**ACTIVITY:**
All lines from the line containing "- > 非公開アイテムとして数えるアイテムは、" up to and including the last line of the entries must be written out exactly, with no others.

(RECORD EXTRACTS begins)

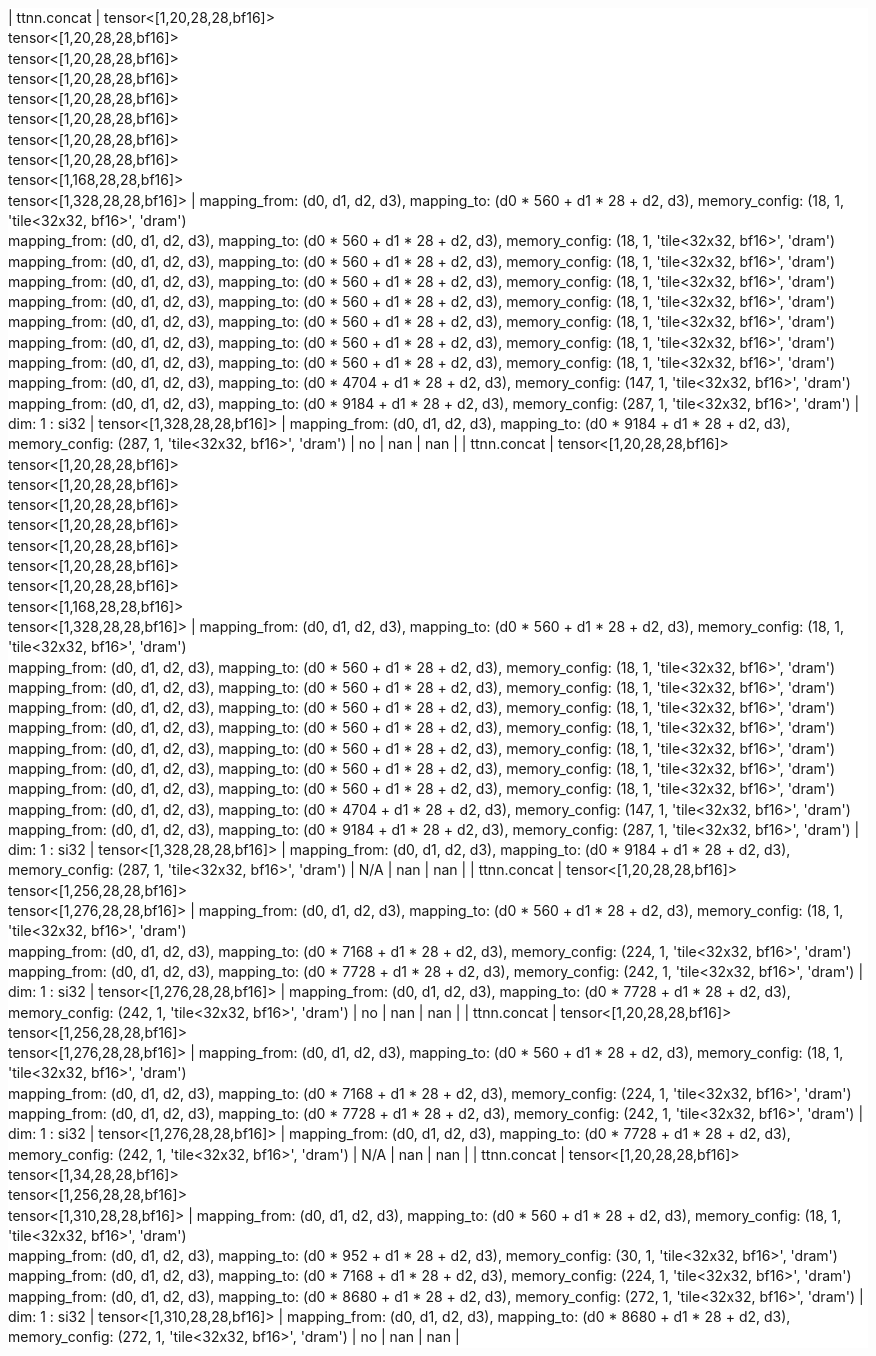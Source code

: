 | ttnn.concat | tensor<[1,20,28,28,bf16]> <br> tensor<[1,20,28,28,bf16]> <br> tensor<[1,20,28,28,bf16]> <br> tensor<[1,20,28,28,bf16]> <br> tensor<[1,20,28,28,bf16]> <br> tensor<[1,20,28,28,bf16]> <br> tensor<[1,20,28,28,bf16]> <br> tensor<[1,20,28,28,bf16]> <br> tensor<[1,168,28,28,bf16]> <br> tensor<[1,328,28,28,bf16]> | mapping_from: (d0, d1, d2, d3), mapping_to: (d0 * 560 + d1 * 28 + d2, d3), memory_config: (18, 1, 'tile<32x32, bf16>', 'dram') <br> mapping_from: (d0, d1, d2, d3), mapping_to: (d0 * 560 + d1 * 28 + d2, d3), memory_config: (18, 1, 'tile<32x32, bf16>', 'dram') <br> mapping_from: (d0, d1, d2, d3), mapping_to: (d0 * 560 + d1 * 28 + d2, d3), memory_config: (18, 1, 'tile<32x32, bf16>', 'dram') <br> mapping_from: (d0, d1, d2, d3), mapping_to: (d0 * 560 + d1 * 28 + d2, d3), memory_config: (18, 1, 'tile<32x32, bf16>', 'dram') <br> mapping_from: (d0, d1, d2, d3), mapping_to: (d0 * 560 + d1 * 28 + d2, d3), memory_config: (18, 1, 'tile<32x32, bf16>', 'dram') <br> mapping_from: (d0, d1, d2, d3), mapping_to: (d0 * 560 + d1 * 28 + d2, d3), memory_config: (18, 1, 'tile<32x32, bf16>', 'dram') <br> mapping_from: (d0, d1, d2, d3), mapping_to: (d0 * 560 + d1 * 28 + d2, d3), memory_config: (18, 1, 'tile<32x32, bf16>', 'dram') <br> mapping_from: (d0, d1, d2, d3), mapping_to: (d0 * 560 + d1 * 28 + d2, d3), memory_config: (18, 1, 'tile<32x32, bf16>', 'dram') <br> mapping_from: (d0, d1, d2, d3), mapping_to: (d0 * 4704 + d1 * 28 + d2, d3), memory_config: (147, 1, 'tile<32x32, bf16>', 'dram') <br> mapping_from: (d0, d1, d2, d3), mapping_to: (d0 * 9184 + d1 * 28 + d2, d3), memory_config: (287, 1, 'tile<32x32, bf16>', 'dram') | dim: 1 : si32 | tensor<[1,328,28,28,bf16]> | mapping_from: (d0, d1, d2, d3), mapping_to: (d0 * 9184 + d1 * 28 + d2, d3), memory_config: (287, 1, 'tile<32x32, bf16>', 'dram') | no | nan | nan |
| ttnn.concat | tensor<[1,20,28,28,bf16]> <br> tensor<[1,20,28,28,bf16]> <br> tensor<[1,20,28,28,bf16]> <br> tensor<[1,20,28,28,bf16]> <br> tensor<[1,20,28,28,bf16]> <br> tensor<[1,20,28,28,bf16]> <br> tensor<[1,20,28,28,bf16]> <br> tensor<[1,20,28,28,bf16]> <br> tensor<[1,168,28,28,bf16]> <br> tensor<[1,328,28,28,bf16]> | mapping_from: (d0, d1, d2, d3), mapping_to: (d0 * 560 + d1 * 28 + d2, d3), memory_config: (18, 1, 'tile<32x32, bf16>', 'dram') <br> mapping_from: (d0, d1, d2, d3), mapping_to: (d0 * 560 + d1 * 28 + d2, d3), memory_config: (18, 1, 'tile<32x32, bf16>', 'dram') <br> mapping_from: (d0, d1, d2, d3), mapping_to: (d0 * 560 + d1 * 28 + d2, d3), memory_config: (18, 1, 'tile<32x32, bf16>', 'dram') <br> mapping_from: (d0, d1, d2, d3), mapping_to: (d0 * 560 + d1 * 28 + d2, d3), memory_config: (18, 1, 'tile<32x32, bf16>', 'dram') <br> mapping_from: (d0, d1, d2, d3), mapping_to: (d0 * 560 + d1 * 28 + d2, d3), memory_config: (18, 1, 'tile<32x32, bf16>', 'dram') <br> mapping_from: (d0, d1, d2, d3), mapping_to: (d0 * 560 + d1 * 28 + d2, d3), memory_config: (18, 1, 'tile<32x32, bf16>', 'dram') <br> mapping_from: (d0, d1, d2, d3), mapping_to: (d0 * 560 + d1 * 28 + d2, d3), memory_config: (18, 1, 'tile<32x32, bf16>', 'dram') <br> mapping_from: (d0, d1, d2, d3), mapping_to: (d0 * 560 + d1 * 28 + d2, d3), memory_config: (18, 1, 'tile<32x32, bf16>', 'dram') <br> mapping_from: (d0, d1, d2, d3), mapping_to: (d0 * 4704 + d1 * 28 + d2, d3), memory_config: (147, 1, 'tile<32x32, bf16>', 'dram') <br> mapping_from: (d0, d1, d2, d3), mapping_to: (d0 * 9184 + d1 * 28 + d2, d3), memory_config: (287, 1, 'tile<32x32, bf16>', 'dram') | dim: 1 : si32 | tensor<[1,328,28,28,bf16]> | mapping_from: (d0, d1, d2, d3), mapping_to: (d0 * 9184 + d1 * 28 + d2, d3), memory_config: (287, 1, 'tile<32x32, bf16>', 'dram') | N/A | nan | nan |
| ttnn.concat | tensor<[1,20,28,28,bf16]> <br> tensor<[1,256,28,28,bf16]> <br> tensor<[1,276,28,28,bf16]> | mapping_from: (d0, d1, d2, d3), mapping_to: (d0 * 560 + d1 * 28 + d2, d3), memory_config: (18, 1, 'tile<32x32, bf16>', 'dram') <br> mapping_from: (d0, d1, d2, d3), mapping_to: (d0 * 7168 + d1 * 28 + d2, d3), memory_config: (224, 1, 'tile<32x32, bf16>', 'dram') <br> mapping_from: (d0, d1, d2, d3), mapping_to: (d0 * 7728 + d1 * 28 + d2, d3), memory_config: (242, 1, 'tile<32x32, bf16>', 'dram') | dim: 1 : si32 | tensor<[1,276,28,28,bf16]> | mapping_from: (d0, d1, d2, d3), mapping_to: (d0 * 7728 + d1 * 28 + d2, d3), memory_config: (242, 1, 'tile<32x32, bf16>', 'dram') | no | nan | nan |
| ttnn.concat | tensor<[1,20,28,28,bf16]> <br> tensor<[1,256,28,28,bf16]> <br> tensor<[1,276,28,28,bf16]> | mapping_from: (d0, d1, d2, d3), mapping_to: (d0 * 560 + d1 * 28 + d2, d3), memory_config: (18, 1, 'tile<32x32, bf16>', 'dram') <br> mapping_from: (d0, d1, d2, d3), mapping_to: (d0 * 7168 + d1 * 28 + d2, d3), memory_config: (224, 1, 'tile<32x32, bf16>', 'dram') <br> mapping_from: (d0, d1, d2, d3), mapping_to: (d0 * 7728 + d1 * 28 + d2, d3), memory_config: (242, 1, 'tile<32x32, bf16>', 'dram') | dim: 1 : si32 | tensor<[1,276,28,28,bf16]> | mapping_from: (d0, d1, d2, d3), mapping_to: (d0 * 7728 + d1 * 28 + d2, d3), memory_config: (242, 1, 'tile<32x32, bf16>', 'dram') | N/A | nan | nan |
| ttnn.concat | tensor<[1,20,28,28,bf16]> <br> tensor<[1,34,28,28,bf16]> <br> tensor<[1,256,28,28,bf16]> <br> tensor<[1,310,28,28,bf16]> | mapping_from: (d0, d1, d2, d3), mapping_to: (d0 * 560 + d1 * 28 + d2, d3), memory_config: (18, 1, 'tile<32x32, bf16>', 'dram') <br> mapping_from: (d0, d1, d2, d3), mapping_to: (d0 * 952 + d1 * 28 + d2, d3), memory_config: (30, 1, 'tile<32x32, bf16>', 'dram') <br> mapping_from: (d0, d1, d2, d3), mapping_to: (d0 * 7168 + d1 * 28 + d2, d3), memory_config: (224, 1, 'tile<32x32, bf16>', 'dram') <br> mapping_from: (d0, d1, d2, d3), mapping_to: (d0 * 8680 + d1 * 28 + d2, d3), memory_config: (272, 1, 'tile<32x32, bf16>', 'dram') | dim: 1 : si32 | tensor<[1,310,28,28,bf16]> | mapping_from: (d0, d1, d2, d3), mapping_to: (d0 * 8680 + d1 * 28 + d2, d3), memory_config: (272, 1, 'tile<32x32, bf16>', 'dram') | no | nan | nan |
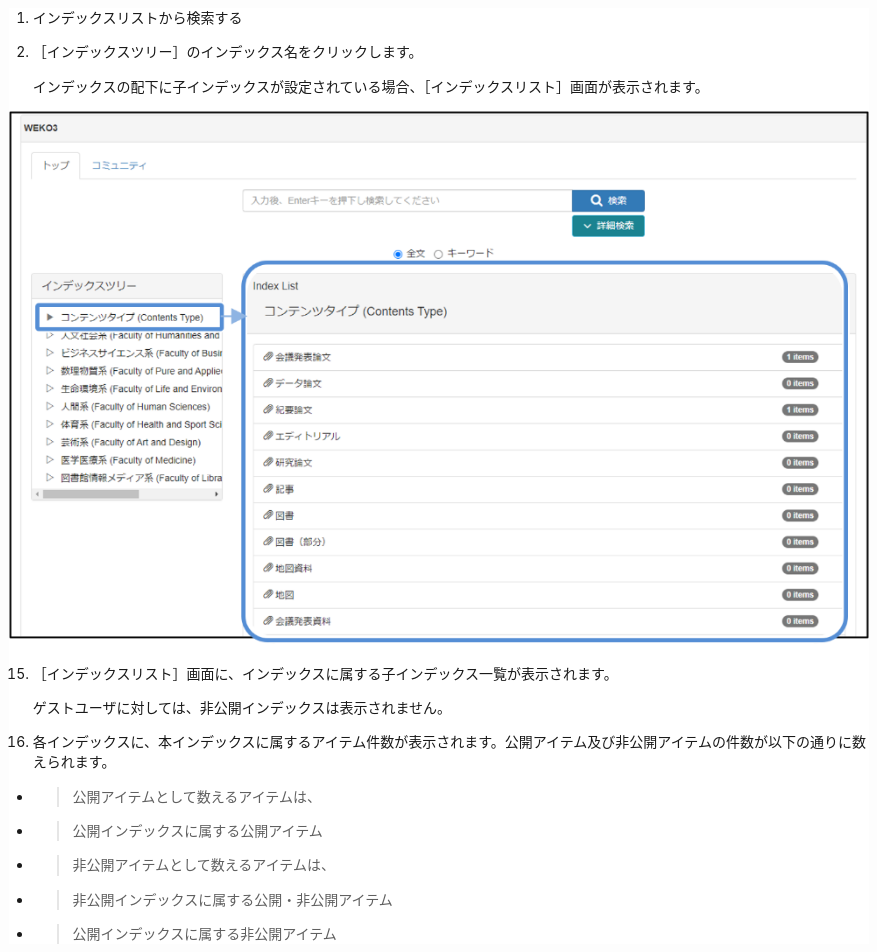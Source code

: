 1.  インデックスリストから検索する



1.  ［インデックスツリー］のインデックス名をクリックします。
    
    インデックスの配下に子インデックスが設定されている場合、［インデックスリスト］画面が表示されます。

![グラフィカル ユーザー インターフェイス, テキスト, アプリケーション, メール 自動的に生成された説明](media/media/image38.png)

15. ［インデックスリスト］画面に、インデックスに属する子インデックス一覧が表示されます。
    
    ゲストユーザに対しては、非公開インデックスは表示されません。

16. 各インデックスに、本インデックスに属するアイテム件数が表示されます。公開アイテム及び非公開アイテムの件数が以下の通りに数えられます。



  - > 公開アイテムとして数えるアイテムは、



  - > 公開インデックスに属する公開アイテム



  - > 非公開アイテムとして数えるアイテムは、



  - > 非公開インデックスに属する公開・非公開アイテム

  - > 公開インデックスに属する非公開アイテム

(RECORD EXTRACTS ends)

**FINAL ANSWER:**
  - > 非公開アイテムとして数えるアイテムは、



  - > 非公開インデックスに属する公開・非公開アイテム

  - > 公開インデックスに属する非公開アイテム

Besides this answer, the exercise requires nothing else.